As primeiras tentativas não atingiram plenamente seu objetivo de denunciar a farsa imposta pela ditadura, que não admitia publicamente a existência da censura. O estratagema inicial de publicar as cartas dos leitores nos espaços anteriormente reservados às matérias proibidas, fora do domingo, seu dia rotineiro na época, não foi percebido por todos os leitores. Uma delas, forjada na redação, falava da "inexistência de rosas azuis" e foi publicada no alto da primeira página, no lugar de uma matéria vetada que informava sobre a renúncia do ministro da Agricultura, Cirne Lima.

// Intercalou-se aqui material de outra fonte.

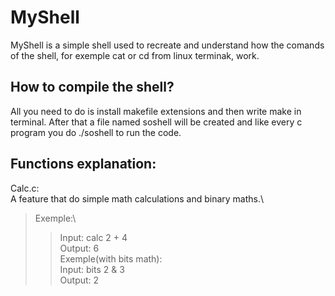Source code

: # MyShell
MyShell is a simple shell used to recreate and understand how the comands of the shell, for exemple cat or cd from linux terminak, work.

## How to compile the shell?
All you need to do is install makefile extensions and then write make in terminal. After that a file named soshell will be created and like every c program you do ./soshell to run the code.

## Functions explanation:
Calc.c:\
 A feature that do simple math calculations and binary maths.\
  >Exemple:\
   >>Input: calc 2 + 4\
   >>Output: 6\
  >Exemple(with bits math):\
  >>Input: bits 2 & 3\
   >>Output: 2
    
    



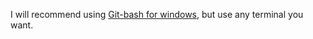 I will recommend using [Git-bash for windows](https://gitforwindows.org/), but use any terminal you want.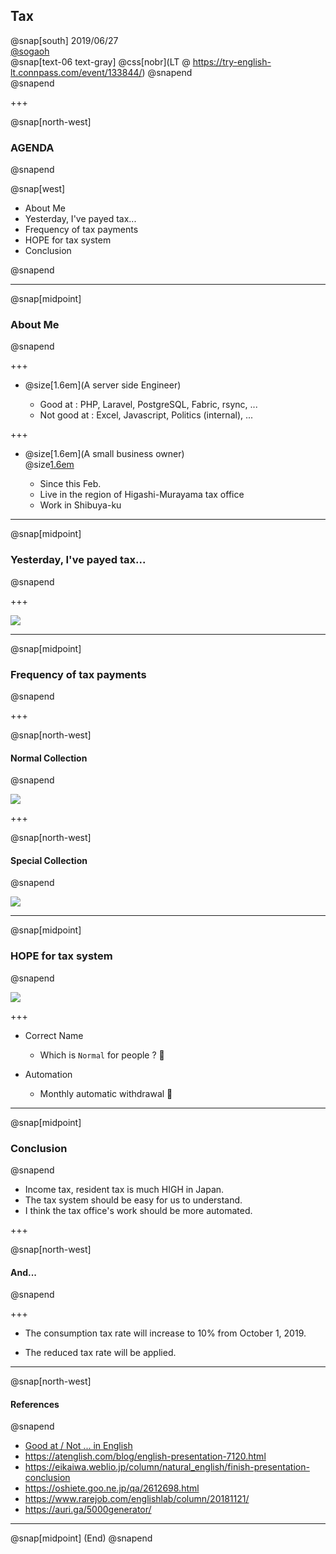 ## Tax

@snap[south]
2019/06/27  
[@sogaoh](http://twitter.com/sogaoh)
<br>
@snap[text-06 text-gray]
@css[nobr](LT @ https://try-english-lt.connpass.com/event/133844/)
@snapend
<br>
@snapend

+++

@snap[north-west]
### AGENDA
@snapend

@snap[west]
<ul>
<li>About Me</li>
<li>Yesterday, I've payed tax...</li>
<li>Frequency of tax payments</li>
<li>HOPE for tax system</li>
<li>Conclusion</li>
</ul>
@snapend


---

@snap[midpoint]
### About Me
@snapend

+++ 

- @size[1.6em](A server side Engineer)

    - Good at : PHP, Laravel, PostgreSQL, Fabric, rsync, ...
    - Not good at : Excel, Javascript, Politics (internal), ...

+++ 

- @size[1.6em](A small business owner) <br> @size[1.6em](: 'self-employed')

    - Since this Feb.
    - Live in the region of Higashi-Murayama tax office
    - Work in Shibuya-ku

---

@snap[midpoint]
### Yesterday, I've payed tax...
@snapend

+++ 

![](/20190627-Try-English-LT-for-beginner/img/tax-paid.jpg)

---

@snap[midpoint]
### Frequency of tax payments
@snapend

+++ 

@snap[north-west]
#### Normal Collection
@snapend

![](/20190627-Try-English-LT-for-beginner/img/collection-normal.png)

+++ 

@snap[north-west]
#### Special Collection
@snapend

![](/20190627-Try-English-LT-for-beginner/img/collection-special.png)

---

@snap[midpoint]
### HOPE for tax system
@snapend

![](/20190627-Try-English-LT-for-beginner/img/i-want.png)

+++ 

- Correct Name
    - Which is `Normal` for people ?  :thinking: 

- Automation
    - Monthly automatic withdrawal  :pray: 

---

@snap[midpoint]
### Conclusion
@snapend

- Income tax, resident tax is much HIGH in Japan.
- The tax system should be easy for us to understand. 
- I think the tax office's work should be more automated.

+++ 

@snap[north-west]
#### And...
@snapend

+++

- The consumption tax rate will increase to 10% from October 1, 2019.

- The reduced tax rate will be applied.

---

@snap[north-west]
#### References
@snapend

- [Good at / Not ... in English](https://hapaeikaiwa.com/2014/08/20/%E8%8B%B1%E8%AA%9E%E3%81%A7%E3%80%8C%E3%80%9C%E3%81%8C%E5%BE%97%E6%84%8F%E3%83%BB%E8%8B%A6%E6%89%8B%E3%80%8D%E3%82%92%E8%A1%A8%E3%81%99%E4%BE%BF%E5%88%A9%E3%83%95%E3%83%AC%E3%83%BC%E3%82%BA/)
- https://atenglish.com/blog/english-presentation-7120.html
- https://eikaiwa.weblio.jp/column/natural_english/finish-presentation-conclusion
- https://oshiete.goo.ne.jp/qa/2612698.html
- https://www.rarejob.com/englishlab/column/20181121/
- https://auri.ga/5000generator/

---

@snap[midpoint]
(End)
@snapend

Ao lado, um pretenso anúncio da Rádio Eldorado intitulado Agora é samba. Muitos entenderam o recado, mas houve quem se entusiasmasse com a campanha pelo cultivo de rosas azuis.

Em junho de 1973, Julio de Mesquita Neto, então o diretor-responsável de O Estado de S. Paulo, sugeriu a publicação de poemas nos espaços das matérias vetadas. No dia 29 daquele mês, na página reservada aos editoriais (Notas e Informações) saía o primeiro poema em local destinado a texto proibido: Y-juca Pirama, de Gonçalves Dias, ocupava o espaço do editorial intitulado A censura no cinema, o qual comentava o absurdo recolhimento de dez filmes anteriormente liberados, alguns deles financiados pelo próprio governo através do INC e do Ministério da Educação. Enquanto isto, o Jornal da Tarde, na época dirigido por Ruy Mesquita, passava a publicar receitas culinárias em seus espaços nobres com o mesmo objetivo de advertir o leitor para a censura.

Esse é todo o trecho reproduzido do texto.